The kids were already climbing out of the car, and Jannie gave me a kiss good-bye. Christine waved and walked over.
“What a fine, upstanding father you are,” she said. Her brown eyes twinkled. “You’re going to make some lady in the neighborhood very happy one of these days. Very good with children, reasonably handsome, driving a classy sports car. My, my, my.”
“My, my, back at you,” I said. To top everything off, it was a be
autiful morning in the early June. Shimmering blue skies, temperature in the low seventies, the air crisp and relatively clean. Christine was wearing a soft beige suit with a blue shirt, and beige flat-heeled shoes. Be still my heart.

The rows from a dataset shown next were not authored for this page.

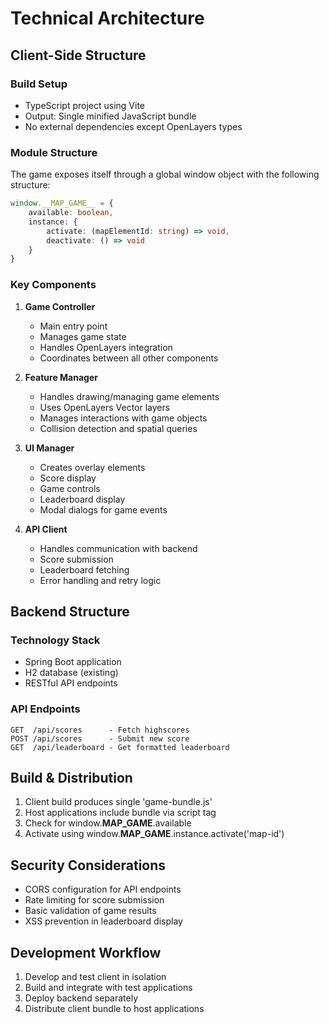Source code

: # Technical Architecture

## Client-Side Structure

### Build Setup

- TypeScript project using Vite
- Output: Single minified JavaScript bundle
- No external dependencies except OpenLayers types

### Module Structure

The game exposes itself through a global window object with the following structure:

```typescript
window.__MAP_GAME__ = {
    available: boolean,
    instance: {
        activate: (mapElementId: string) => void,
        deactivate: () => void
    }
}
```

### Key Components

1. **Game Controller**

   - Main entry point
   - Manages game state
   - Handles OpenLayers integration
   - Coordinates between all other components

2. **Feature Manager**

   - Handles drawing/managing game elements
   - Uses OpenLayers Vector layers
   - Manages interactions with game objects
   - Collision detection and spatial queries

3. **UI Manager**

   - Creates overlay elements
   - Score display
   - Game controls
   - Leaderboard display
   - Modal dialogs for game events

4. **API Client**
   - Handles communication with backend
   - Score submission
   - Leaderboard fetching
   - Error handling and retry logic

## Backend Structure

### Technology Stack

- Spring Boot application
- H2 database (existing)
- RESTful API endpoints

### API Endpoints

    GET  /api/scores      - Fetch highscores
    POST /api/scores      - Submit new score
    GET  /api/leaderboard - Get formatted leaderboard

## Build & Distribution

1. Client build produces single 'game-bundle.js'
2. Host applications include bundle via script tag
3. Check for window.**MAP_GAME**.available
4. Activate using window.**MAP_GAME**.instance.activate('map-id')

## Security Considerations

- CORS configuration for API endpoints
- Rate limiting for score submission
- Basic validation of game results
- XSS prevention in leaderboard display

## Development Workflow

1. Develop and test client in isolation
2. Build and integrate with test applications
3. Deploy backend separately
4. Distribute client bundle to host applications
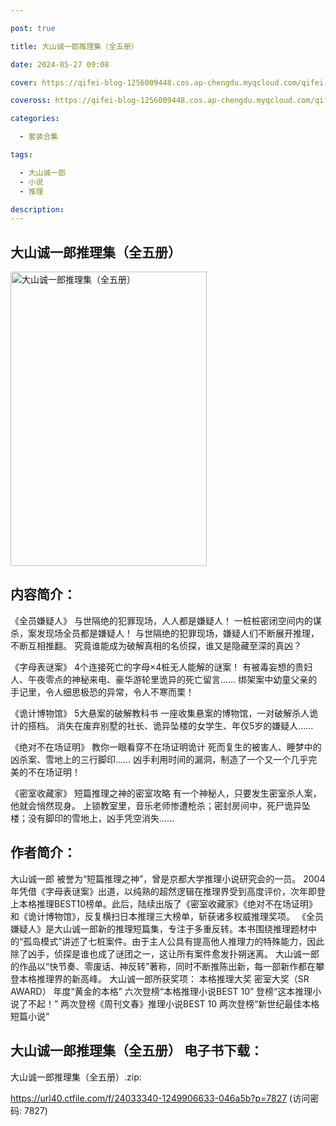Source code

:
 ```yaml
---

post: true

title: 大山诚一郎推理集（全五册）

date: 2024-05-27 09:08

cover: https://qifei-blog-1256009448.cos.ap-chengdu.myqcloud.com/qifei-blog/663971ee0ea9cb140373a5de.jpg

coveross: https://qifei-blog-1256009448.cos.ap-chengdu.myqcloud.com/qifei-blog/663971ee0ea9cb140373a5de.jpg

categories:

  - 套装合集

tags:

  - 大山诚一郎
  - 小说
  - 推理

description:
---
```


## 大山诚一郎推理集（全五册）
<img alt="大山诚一郎推理集（全五册）" class="aligncenter loaded" data-was-processed="true" decoding="async" fetchpriority="high" height="471" src="https://qifei-blog-1256009448.cos.ap-chengdu.myqcloud.com/qifei-blog/663971ee0ea9cb140373a5de.jpg " style="cursor: zoom-in;" width="314"/>

## 内容简介：

《全员嫌疑人》 与世隔绝的犯罪现场，人人都是嫌疑人！ 一桩桩密闭空间内的谋杀，案发现场全员都是嫌疑人！ 与世隔绝的犯罪现场，嫌疑人们不断展开推理，不断互相推翻。 究竟谁能成为破解真相的名侦探，谁又是隐藏至深的真凶？<br/>

《字母表谜案》 4个连接死亡的字母×4桩无人能解的谜案！ 有被毒妄想的贵妇人、午夜零点的神秘来电、豪华游轮里诡异的死亡留言…… 绑架案中幼童父亲的手记里，令人细思极恐的异常，令人不寒而栗！<br/>

《诡计博物馆》 5大悬案的破解教科书 一座收集悬案的博物馆，一对破解杀人诡计的搭档。 消失在废弃别墅的社长、诡异坠楼的女学生、年仅5岁的嫌疑人……<br/>

《绝对不在场证明》 教你一眼看穿不在场证明诡计 死而复生的被害人、睡梦中的凶杀案、雪地上的三行脚印…… 凶手利用时间的漏洞，制造了一个又一个几乎完美的不在场证明！<br/>

《密室收藏家》 短篇推理之神的密室攻略 有一个神秘人，只要发生密室杀人案，他就会悄然现身。 上锁教室里，音乐老师惨遭枪杀；密封房间中，死尸诡异坠楼；没有脚印的雪地上，凶手凭空消失……

## 作者简介：

大山诚一郎 被誉为“短篇推理之神”，曾是京都大学推理小说研究会的一员。 2004年凭借《字母表谜案》出道，以纯熟的超然逻辑在推理界受到高度评价，次年即登上本格推理BEST10榜单。此后，陆续出版了《密室收藏家》《绝对不在场证明》和《诡计博物馆》，反复横扫日本推理三大榜单，斩获诸多权威推理奖项。 《全员嫌疑人》是大山诚一郎新的推理短篇集，专注于多重反转。本书围绕推理题材中的“孤岛模式”讲述了七桩案件。由于主人公具有提高他人推理力的特殊能力，因此除了凶手，侦探是谁也成了谜团之一，这让所有案件愈发扑朔迷离。 大山诚一郎的作品以“快节奏、零废话、神反转”著称，同时不断推陈出新，每一部新作都在攀登本格推理界的新高峰。 大山诚一郎所获奖项： 本格推理大奖 密室大奖（SR AWARD） 年度“黄金的本格” 六次登榜“本格推理小说BEST 10” 登榜“这本推理小说了不起！” 两次登榜《周刊文春》推理小说BEST 10 两次登榜“新世纪最佳本格短篇小说”

## 大山诚一郎推理集（全五册） 电子书下载：
大山诚一郎推理集（全五册）.zip: 

https://url40.ctfile.com/f/24033340-1249906633-046a5b?p=7827 (访问密码: 7827)
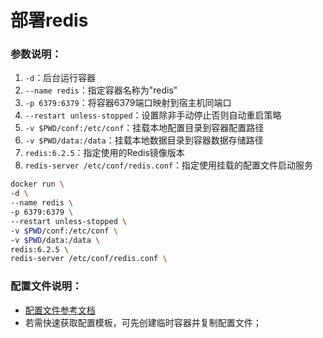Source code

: # 部署redis
### 参数说明：
1. `-d`：后台运行容器
2. `--name redis`：指定容器名称为"redis"
3. `-p 6379:6379`：将容器6379端口映射到宿主机同端口
4. `--restart unless-stopped`：设置除非手动停止否则自动重启策略
5. `-v $PWD/conf:/etc/conf`：挂载本地配置目录到容器配置路径
6. `-v $PWD/data:/data`：挂载本地数据目录到容器数据存储路径
7. `redis:6.2.5`：指定使用的Redis镜像版本
8. `redis-server /etc/conf/redis.conf`：指定使用挂载的配置文件启动服务

```sh
docker run \
-d \
--name redis \
-p 6379:6379 \
--restart unless-stopped \
-v $PWD/conf:/etc/conf \
-v $PWD/data:/data \
redis:6.2.5 \
redis-server /etc/conf/redis.conf \
```

### 配置文件说明：
- [配置文件参考文档](https://redis.io/docs/latest/operate/oss_and_stack/management/config/)  
- 若需快速获取配置模板，可先创建临时容器并复制配置文件；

A smile slid across my face. There was no way to stop it, to hold it back, and besides I didn’t want to. It fit with the fine day I was starting to have.
“I hope you’re not teaching my kids that kind of cynicism and irony inside that fancy school of yours.”
“Of course I am, and so are all my teachers. We speak Educanto with the best of them. We’re trained in cynicism, and we’re all experts in irony. More important, we’re excellent skeptics. I have to get inside now, so we don’t miss a precious moment of indoctrination time.”
“It’s too late for Damon and Jannie. I’ve already programmed them. A child is fed with milk and praise. They have the sunniest dispositions in the neighborhood, probably in all of Southeast, maybe in the entire city of Washington.”
“Oh we’ve noticed that, and we accept the challenge. Got to run. Young minds to shape and change.”
“I’ll see you tonight?” I said as Christine was about to turn away and head toward the Sojourner Truth School.
“Handsome as sin, driving a nice Porsche, of course you’ll see me tonight,” she said. Then she turned away and headed toward the school.
We were about to have our first “official” date that night. Her husband, George, had died the previous winter, and now Christine felt she was ready to have dinner with me. I hadn’t pushed her in any way, but I couldn’t wait. Half a dozen years after the death of my wife, Maria, I felt as if I were coming out of a deep rut, maybe even a clinical depression. Life was looking as good as it had in a long, long time.